Exercise goal:
Using the material below, return exactly the lines between the one holding "from docker hub" and the one holding "docker stop CONTAINER_NAME", inclusive, and no others.

Records to process:
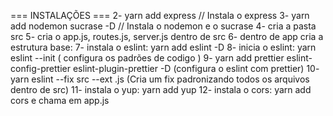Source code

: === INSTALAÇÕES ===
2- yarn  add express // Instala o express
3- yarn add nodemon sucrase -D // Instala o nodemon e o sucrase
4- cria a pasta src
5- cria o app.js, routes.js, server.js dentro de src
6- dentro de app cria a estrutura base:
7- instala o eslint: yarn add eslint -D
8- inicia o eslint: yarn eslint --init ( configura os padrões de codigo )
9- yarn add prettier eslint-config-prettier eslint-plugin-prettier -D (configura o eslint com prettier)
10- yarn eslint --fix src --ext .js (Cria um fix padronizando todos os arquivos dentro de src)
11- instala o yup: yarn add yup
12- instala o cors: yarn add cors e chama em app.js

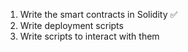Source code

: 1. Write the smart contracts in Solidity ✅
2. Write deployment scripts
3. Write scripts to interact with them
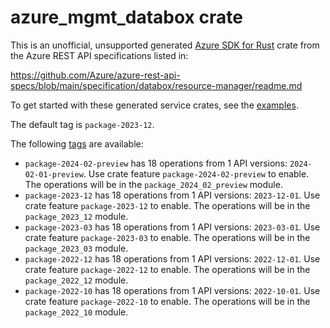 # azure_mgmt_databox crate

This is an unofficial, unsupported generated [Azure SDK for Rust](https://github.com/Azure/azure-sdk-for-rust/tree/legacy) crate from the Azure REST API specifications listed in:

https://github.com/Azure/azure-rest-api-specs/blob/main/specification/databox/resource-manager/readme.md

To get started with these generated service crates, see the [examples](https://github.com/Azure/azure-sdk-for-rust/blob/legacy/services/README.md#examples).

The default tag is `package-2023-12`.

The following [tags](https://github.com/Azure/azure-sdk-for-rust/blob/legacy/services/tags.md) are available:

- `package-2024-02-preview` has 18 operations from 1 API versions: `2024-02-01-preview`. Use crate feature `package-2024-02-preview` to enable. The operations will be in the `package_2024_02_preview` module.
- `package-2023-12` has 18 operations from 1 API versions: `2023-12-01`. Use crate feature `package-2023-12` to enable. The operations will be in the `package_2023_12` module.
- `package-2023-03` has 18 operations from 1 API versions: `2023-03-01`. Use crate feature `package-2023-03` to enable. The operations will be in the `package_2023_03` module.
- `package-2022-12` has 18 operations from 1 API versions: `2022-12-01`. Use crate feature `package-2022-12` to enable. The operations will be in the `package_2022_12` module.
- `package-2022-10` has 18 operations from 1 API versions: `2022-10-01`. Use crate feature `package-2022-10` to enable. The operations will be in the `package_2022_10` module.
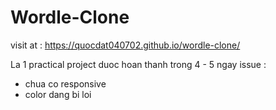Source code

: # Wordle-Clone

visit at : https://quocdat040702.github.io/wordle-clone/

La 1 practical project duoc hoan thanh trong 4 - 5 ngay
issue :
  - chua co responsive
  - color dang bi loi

...

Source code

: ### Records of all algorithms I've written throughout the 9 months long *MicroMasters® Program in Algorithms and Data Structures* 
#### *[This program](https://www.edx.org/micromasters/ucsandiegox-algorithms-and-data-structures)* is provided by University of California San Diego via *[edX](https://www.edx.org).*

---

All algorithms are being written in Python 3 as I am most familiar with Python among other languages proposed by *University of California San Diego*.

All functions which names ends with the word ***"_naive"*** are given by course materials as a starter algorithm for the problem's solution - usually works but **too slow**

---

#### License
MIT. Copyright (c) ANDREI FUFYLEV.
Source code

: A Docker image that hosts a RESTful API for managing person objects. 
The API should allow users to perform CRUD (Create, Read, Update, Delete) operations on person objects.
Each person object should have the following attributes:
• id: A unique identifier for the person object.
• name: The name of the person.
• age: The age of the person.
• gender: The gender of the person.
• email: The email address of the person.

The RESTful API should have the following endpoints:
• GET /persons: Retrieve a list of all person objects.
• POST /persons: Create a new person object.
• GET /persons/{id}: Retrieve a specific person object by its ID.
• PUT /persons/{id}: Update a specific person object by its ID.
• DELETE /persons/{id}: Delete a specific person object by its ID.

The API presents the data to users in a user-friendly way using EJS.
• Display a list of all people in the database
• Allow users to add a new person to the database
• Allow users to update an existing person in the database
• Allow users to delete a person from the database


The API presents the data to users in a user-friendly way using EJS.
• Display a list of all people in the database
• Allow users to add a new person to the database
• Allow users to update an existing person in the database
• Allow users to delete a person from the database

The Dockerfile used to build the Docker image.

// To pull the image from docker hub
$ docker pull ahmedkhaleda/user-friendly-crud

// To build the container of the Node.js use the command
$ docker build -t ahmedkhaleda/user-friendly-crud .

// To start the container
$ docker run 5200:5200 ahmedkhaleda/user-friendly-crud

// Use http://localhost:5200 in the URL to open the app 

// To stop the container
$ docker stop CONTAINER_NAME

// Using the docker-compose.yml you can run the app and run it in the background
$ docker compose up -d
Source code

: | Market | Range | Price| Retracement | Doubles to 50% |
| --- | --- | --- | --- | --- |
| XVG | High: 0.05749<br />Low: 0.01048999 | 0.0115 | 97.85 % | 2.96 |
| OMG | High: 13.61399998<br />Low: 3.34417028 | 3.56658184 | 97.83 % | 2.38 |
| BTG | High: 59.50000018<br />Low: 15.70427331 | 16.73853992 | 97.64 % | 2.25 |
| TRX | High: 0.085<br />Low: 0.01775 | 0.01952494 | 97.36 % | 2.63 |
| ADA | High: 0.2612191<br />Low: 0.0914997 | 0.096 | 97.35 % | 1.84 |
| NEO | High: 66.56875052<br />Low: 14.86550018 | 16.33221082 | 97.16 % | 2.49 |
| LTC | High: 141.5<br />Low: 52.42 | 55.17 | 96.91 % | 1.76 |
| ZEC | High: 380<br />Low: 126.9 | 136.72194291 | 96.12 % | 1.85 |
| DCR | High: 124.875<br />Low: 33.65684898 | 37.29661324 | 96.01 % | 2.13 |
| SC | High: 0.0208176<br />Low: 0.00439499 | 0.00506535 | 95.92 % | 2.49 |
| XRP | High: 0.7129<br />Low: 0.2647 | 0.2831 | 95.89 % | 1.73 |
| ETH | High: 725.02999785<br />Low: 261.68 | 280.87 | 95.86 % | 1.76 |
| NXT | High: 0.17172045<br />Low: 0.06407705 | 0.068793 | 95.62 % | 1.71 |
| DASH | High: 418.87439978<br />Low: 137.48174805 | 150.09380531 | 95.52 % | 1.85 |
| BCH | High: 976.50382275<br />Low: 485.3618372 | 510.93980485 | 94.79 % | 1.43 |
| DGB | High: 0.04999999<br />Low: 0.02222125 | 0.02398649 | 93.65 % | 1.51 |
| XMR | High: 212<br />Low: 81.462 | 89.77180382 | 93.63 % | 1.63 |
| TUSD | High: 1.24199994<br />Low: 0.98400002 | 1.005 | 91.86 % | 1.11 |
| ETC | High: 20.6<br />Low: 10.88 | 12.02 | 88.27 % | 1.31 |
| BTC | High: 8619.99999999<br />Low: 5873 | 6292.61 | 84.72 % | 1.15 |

Reply to the exercise:
// To pull the image from docker hub
$ docker pull ahmedkhaleda/user-friendly-crud

// To build the container of the Node.js use the command
$ docker build -t ahmedkhaleda/user-friendly-crud .

// To start the container
$ docker run 5200:5200 ahmedkhaleda/user-friendly-crud

// Use http://localhost:5200 in the URL to open the app 

// To stop the container
$ docker stop CONTAINER_NAME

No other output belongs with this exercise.